Background information
- Origin: Manchester, England
- Genres: Folk Electronic Pop Rock
- Years active: 1992–2002
- Labels: WEA Elektra Island Rough Trade
- Past members: Natasha Jones Sharon Lewis

= Pooka (band) =

Pooka was the former songwriting duo of UK guitarists/vocalists Sharon Lewis and Natasha Jones. They took their name from Púca, a mythical Irish goblin with an uneven temper.

==Career==
Pooka were formed early in 1992 at Nottingham Polytechnic. After only a few months of forming the band Lewis and Jones decided to try their luck in London to find a record company to work with. They did this by visiting record companies in person, guitars in hand, and performing their songs live to various talent scouts.
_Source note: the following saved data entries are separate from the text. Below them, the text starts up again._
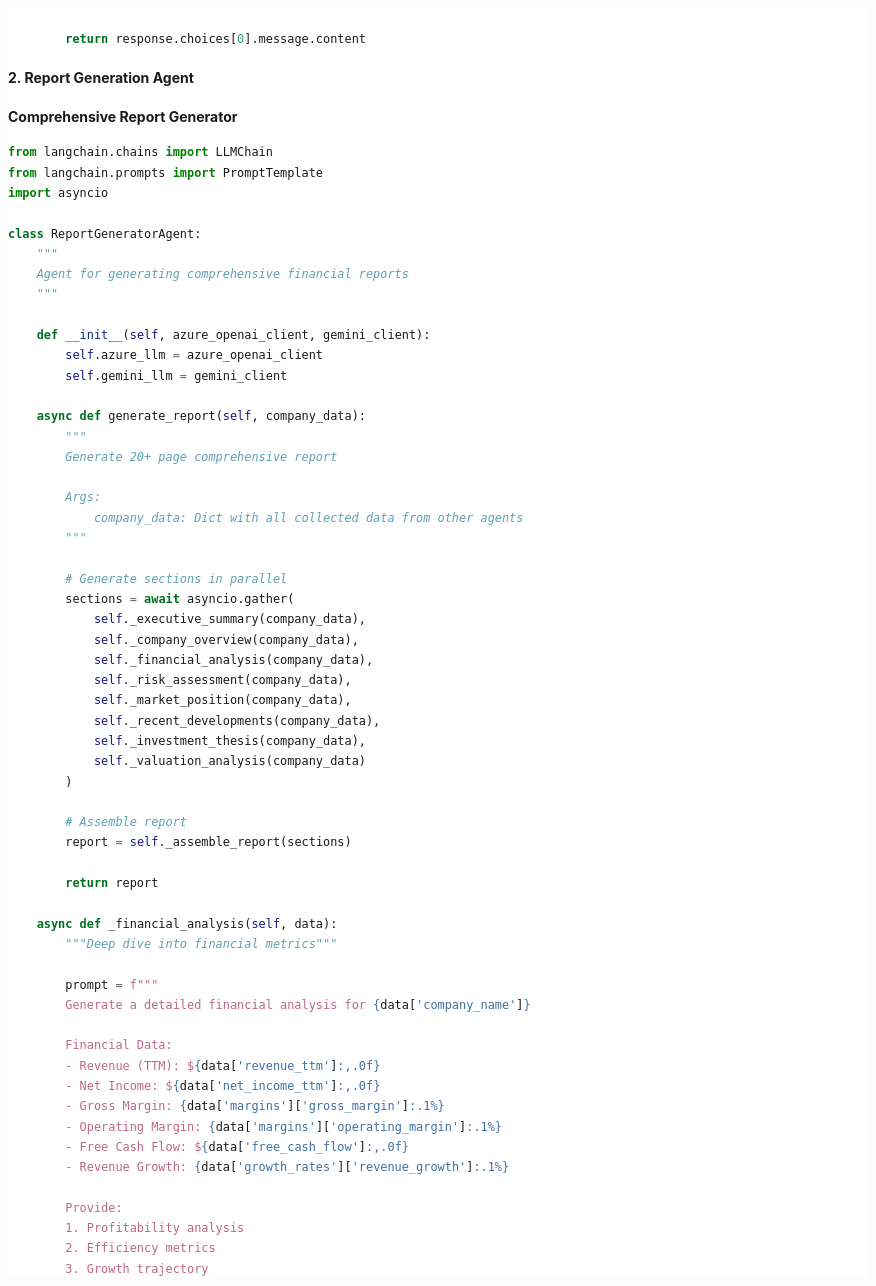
 ```python

        return response.choices[0].message.content
```

#### 2. Report Generation Agent

**Comprehensive Report Generator**
```python
from langchain.chains import LLMChain
from langchain.prompts import PromptTemplate
import asyncio

class ReportGeneratorAgent:
    """
    Agent for generating comprehensive financial reports
    """

    def __init__(self, azure_openai_client, gemini_client):
        self.azure_llm = azure_openai_client
        self.gemini_llm = gemini_client

    async def generate_report(self, company_data):
        """
        Generate 20+ page comprehensive report

        Args:
            company_data: Dict with all collected data from other agents
        """

        # Generate sections in parallel
        sections = await asyncio.gather(
            self._executive_summary(company_data),
            self._company_overview(company_data),
            self._financial_analysis(company_data),
            self._risk_assessment(company_data),
            self._market_position(company_data),
            self._recent_developments(company_data),
            self._investment_thesis(company_data),
            self._valuation_analysis(company_data)
        )

        # Assemble report
        report = self._assemble_report(sections)

        return report

    async def _financial_analysis(self, data):
        """Deep dive into financial metrics"""

        prompt = f"""
        Generate a detailed financial analysis for {data['company_name']}

        Financial Data:
        - Revenue (TTM): ${data['revenue_ttm']:,.0f}
        - Net Income: ${data['net_income_ttm']:,.0f}
        - Gross Margin: {data['margins']['gross_margin']:.1%}
        - Operating Margin: {data['margins']['operating_margin']:.1%}
        - Free Cash Flow: ${data['free_cash_flow']:,.0f}
        - Revenue Growth: {data['growth_rates']['revenue_growth']:.1%}

        Provide:
        1. Profitability analysis
        2. Efficiency metrics
        3. Growth trajectory
```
This eventually led to their gaining a 5 album recording contract with WEA. Pooka's eponymous debut album (produced by John Coxon) was released in 1993 on WEA (Elektra in the USA).
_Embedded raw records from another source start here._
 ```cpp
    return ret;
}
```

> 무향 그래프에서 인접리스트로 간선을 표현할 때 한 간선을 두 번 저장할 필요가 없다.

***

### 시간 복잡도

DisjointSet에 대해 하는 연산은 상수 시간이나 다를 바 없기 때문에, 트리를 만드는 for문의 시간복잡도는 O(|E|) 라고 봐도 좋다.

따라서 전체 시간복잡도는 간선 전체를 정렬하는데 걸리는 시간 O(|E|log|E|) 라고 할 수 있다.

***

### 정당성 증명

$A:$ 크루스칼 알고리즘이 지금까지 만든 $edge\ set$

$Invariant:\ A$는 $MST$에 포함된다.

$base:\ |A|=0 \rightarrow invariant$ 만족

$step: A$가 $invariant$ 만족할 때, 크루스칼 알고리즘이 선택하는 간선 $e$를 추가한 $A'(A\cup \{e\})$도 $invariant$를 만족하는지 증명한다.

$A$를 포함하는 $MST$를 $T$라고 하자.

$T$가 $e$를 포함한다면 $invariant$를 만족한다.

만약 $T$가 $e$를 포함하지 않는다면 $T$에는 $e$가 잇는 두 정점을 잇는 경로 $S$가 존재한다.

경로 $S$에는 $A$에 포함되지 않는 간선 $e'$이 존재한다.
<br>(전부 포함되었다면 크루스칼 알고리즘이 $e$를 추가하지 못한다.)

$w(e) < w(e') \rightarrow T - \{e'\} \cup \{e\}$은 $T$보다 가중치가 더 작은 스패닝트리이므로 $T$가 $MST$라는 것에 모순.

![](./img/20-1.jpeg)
Tours with Everything But The Girl, Tindersticks, Kristin Hersh, Al Stewart and The Levellers followed and, between recording their own material, Pooka co-wrote tracks with Ultramarine found upon their 1995 release Bel Air, and a track for Orbital, "Otono", released on their 1999 album The Middle of Nowhere.

Pooka's second album, Spinning, was released in September 1997 on Trade 2, a subsidiary of Island Records and managed by ex-Rough Trade founder Geoff Travis.

Garnering praise and support while on tour throughout Europe in the next two years, Pooka released a five-song EP, Monday Mourning, in 1999 on the French Telescopic Records label. In 2001, Lewis and Jones independently released Fools Give Birth To Angels, a self-produced, classically written and arranged collection of new songs, replete with string sections and a hand bell choir. Only 1,000 copies of the CD were produced.

Soon thereafter, their ten-year musical partnership came to an abrupt end, but not before the Rough Trade release of their fourth album Shift. Both Jones and Lewis continue to play live, and have since each released two solo albums.

==Discography==

===Studio albums===

- 1993 - Pooka
- 1997 - Spinning
- 2001 - Fools Give Birth To Angels
- 2001 - Shift

===Vinyl singles===

- 1995 - "Sweet Butterfly"/"Love Song"
- 1996 - "The Insect"/"The Sun"
- 1997 - "Mean Girl"/"Cherry Orchard"

===Extended plays===

- 1993 - City Sick (Also available as a Cassingle)
- 1994 - Graham Robert Wood
- 1997 - Mean Girl
- 1999 - Monday Mourning

===Songs on compilation albums===

- 1993 - "Between my Knees" on the album Kale1doscope (various artists)
- 1999 - "Monsoon" on the album Playpen - An Album of New Acoustic Music (various artists)
- 2001 - "Yes Lad" on the album POPvolume#2 (various artists)

===Collaborations===

- 1995 - Bel Air by Ultramarine (Pooka are credited on 4 tracks)
- 1996 - Soundtrack To Spleen by PJ Harvey drummer Rob Ellis (Pooka are credited on 2 tracks)
- 1999 - The Middle of Nowhere by Orbital (Pooka are credited on 1 track - "Otoño")
- 1999 - Style (CD Two) by Orbital (Pooka are credited on 1 track - "An Fhómhair")
- 2000 - Tchin Tchin by Superflu. (Pooka are credited on 1 track - "Le Secret". Only available on the 'Bonus tracks' edition)

===Sampled===

- 2020 - We Will Always Love You by The Avalanches. Track 24, Music is the Light samples the Pooka song of the same name originally found upon both Fools Give Birth To Angels and Shift.